L’altro fatto certo, peraltro, è il desiderio di cambiamento di una parte non indifferente, forse addirittura maggioritaria, della società iraniana. Gli elettori esasperati che vediamo, da domenica, sfidare i paramilitari delle milizie... Le donne che, a Teheran ma anche a Isfahan, Zahedan e Shiraz, reclamano l’uguaglianza dei diritti... I giovani, collegati tutto il tempo alla Rete e che hanno fatto di Facebook, di Dailymotion e del sito “I love Iran” il teatro di una guerriglia ludica ed efficace... I conducenti di taxi, araldi della libertà di espressione... Gli intellettuali... I disoccupati... I mercanti dei bazar in rotta contro un governo che li manda in rovina... In breve, i ribelli contro gli imbroglioni. I blogger e i burloni contro i sepolcri imbiancati dell’apparato militare islamista. L’autore anonimo della battuta che, rimbalzata tramite sms su milioni di cellulari, a quanto pare diverte i manifestanti: “Perché Ahmadinejad si pettina con la riga in mezzo? per separare i pidocchi maschi dalle femmine”... Tutti costoro hanno votato per Moussavi. Ma senza farsi illusioni. In mancanza di meglio. Come i polacchi di Solidarnosc che, negli ultimi anni del comunismo, autolimitavano la loro rivoluzione in attesa di vedere il regime autodistruggersi e sparire.

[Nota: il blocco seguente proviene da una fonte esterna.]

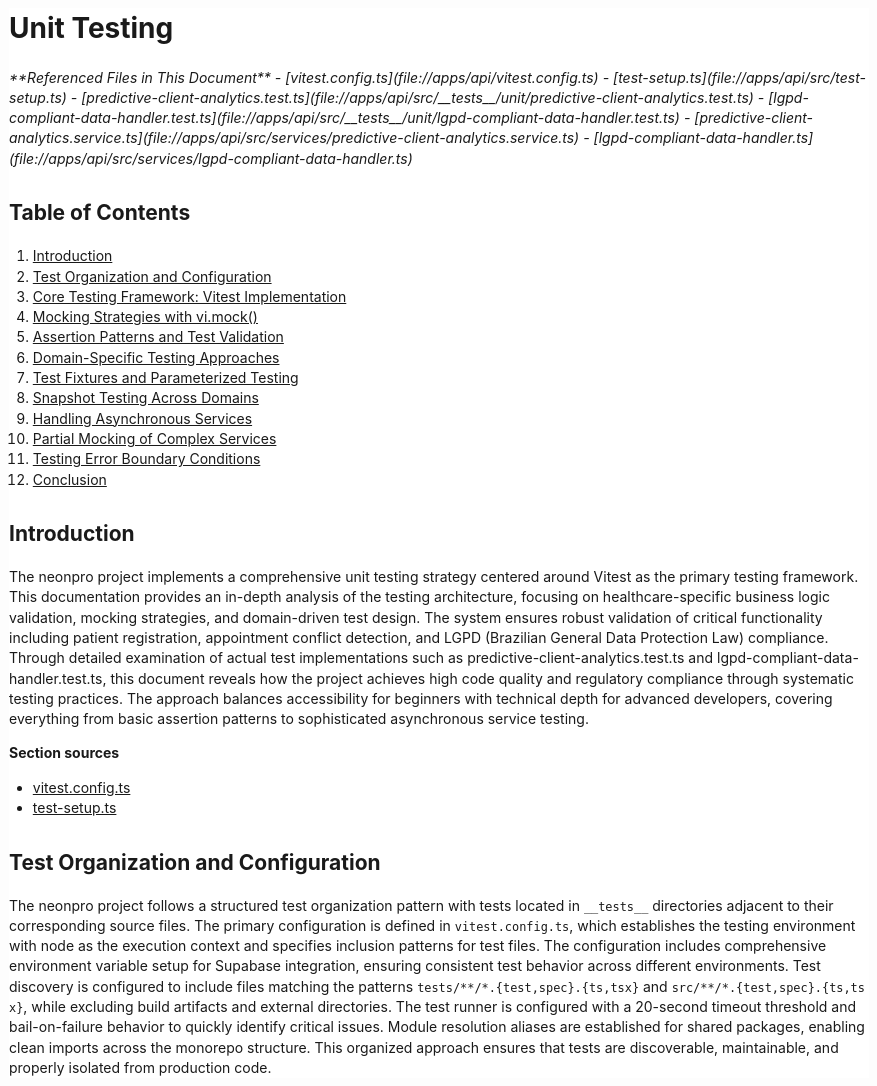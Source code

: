 # Unit Testing

<cite>
**Referenced Files in This Document**   
- [vitest.config.ts](file://apps/api/vitest.config.ts)
- [test-setup.ts](file://apps/api/src/test-setup.ts)
- [predictive-client-analytics.test.ts](file://apps/api/src/__tests__/unit/predictive-client-analytics.test.ts)
- [lgpd-compliant-data-handler.test.ts](file://apps/api/src/__tests__/unit/lgpd-compliant-data-handler.test.ts)
- [predictive-client-analytics.service.ts](file://apps/api/src/services/predictive-client-analytics.service.ts)
- [lgpd-compliant-data-handler.ts](file://apps/api/src/services/lgpd-compliant-data-handler.ts)
</cite>

## Table of Contents
1. [Introduction](#introduction)
2. [Test Organization and Configuration](#test-organization-and-configuration)
3. [Core Testing Framework: Vitest Implementation](#core-testing-framework-vitest-implementation)
4. [Mocking Strategies with vi.mock()](#mocking-strategies-with-vimock)
5. [Assertion Patterns and Test Validation](#assertion-patterns-and-test-validation)
6. [Domain-Specific Testing Approaches](#domain-specific-testing-approaches)
7. [Test Fixtures and Parameterized Testing](#test-fixtures-and-parameterized-testing)
8. [Snapshot Testing Across Domains](#snapshot-testing-across-domains)
9. [Handling Asynchronous Services](#handling-asynchronous-services)
10. [Partial Mocking of Complex Services](#partial-mocking-of-complex-services)
11. [Testing Error Boundary Conditions](#testing-error-boundary-conditions)
12. [Conclusion](#conclusion)

## Introduction
The neonpro project implements a comprehensive unit testing strategy centered around Vitest as the primary testing framework. This documentation provides an in-depth analysis of the testing architecture, focusing on healthcare-specific business logic validation, mocking strategies, and domain-driven test design. The system ensures robust validation of critical functionality including patient registration, appointment conflict detection, and LGPD (Brazilian General Data Protection Law) compliance. Through detailed examination of actual test implementations such as predictive-client-analytics.test.ts and lgpd-compliant-data-handler.test.ts, this document reveals how the project achieves high code quality and regulatory compliance through systematic testing practices. The approach balances accessibility for beginners with technical depth for advanced developers, covering everything from basic assertion patterns to sophisticated asynchronous service testing.

**Section sources**
- [vitest.config.ts](file://apps/api/vitest.config.ts)
- [test-setup.ts](file://apps/api/src/test-setup.ts)

## Test Organization and Configuration
The neonpro project follows a structured test organization pattern with tests located in `__tests__` directories adjacent to their corresponding source files. The primary configuration is defined in `vitest.config.ts`, which establishes the testing environment with node as the execution context and specifies inclusion patterns for test files. The configuration includes comprehensive environment variable setup for Supabase integration, ensuring consistent test behavior across different environments. Test discovery is configured to include files matching the patterns `tests/**/*.{test,spec}.{ts,tsx}` and `src/**/*.{test,spec}.{ts,tsx}`, while excluding build artifacts and external directories. The test runner is configured with a 20-second timeout threshold and bail-on-failure behavior to quickly identify critical issues. Module resolution aliases are established for shared packages, enabling clean imports across the monorepo structure. This organized approach ensures that tests are discoverable, maintainable, and properly isolated from production code.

La terza certezza, infine, è che l’iniziativa, all’improvviso, torna più che mai nelle mani delle democrazie. Delle due l’una, infatti. O vincono i partigiani della realpolitik, ci rassegniamo davanti al presunto verdetto delle urne e ratifichiamo il peggio, come quel ministro degli Affari esteri francese che, nel 1981, al momento del colpo di Stato contro Solidarnosc, pronunciò il suo famoso “Sia chiaro che noi non faremo nulla”. Oppure, davanti a un Paese diplomaticamente isolato, davanti a un regime nella cui caduta sperano, più o meno esplicitamente, tutti gli Stati confinanti, davanti ad un’economia esangue incapace persino di raffinare il proprio petrolio, decidiamo di ricorrere ai mezzi che abbiamo a disposizione e che sono molto più numerosi di quanto si pensi.

Eviteremo così la doppia catastrofe che sarebbe, da un lato, l’inasprimento della repressione, forse addirittura un bagno di sangue a Teheran, e, dall’altro, l’inevitabile rafforzamento di uno Stato jihadista che rappresenterebbe un terribile pericolo per il mondo, dotato com’è di un arsenale nucleare che -non ne ha mai fatto mistero- non esiterebbe a mettere immediatamente al servizio dell’Imam nascosto e della sua apocalittica riapparizione.

Da queste tre certezze, prese insieme, scaturisce un obbligo chiaro: fare di tutto per aiutare e rafforzare la società civile iraniana in rivolta. L’abbiamo fatto, un tempo, con l’URSS. Abbiamo finito col comprendere, dopo decenni di vigliaccheria, che, giunto ad un certo stadio di putrefazione, il totalitarismo traeva la propria forza solo dalle nostre debolezze. E noi abbiamo saputo organizzare catene di solidarietà con coloro che venivano definiti dissidenti e che alla fine trionfarono sul sistema. In Iran esiste l’equivalente di quei dissidenti. Questi sono persino -lo stiamo scoprendo in queste ore- infinitamente più numerosi e potenti. E’ loro che occorre sostenere. E’ loro che bisogna incoraggiare. La “mano tesa” di Obama? Possa essa essere anche tesa in direzione di questa gioventù, onore di un popolo che ha dato i natali ad Avicenna, Razi, al-Ghazali, Rumi e tanti altri. È questa la posta in gioco.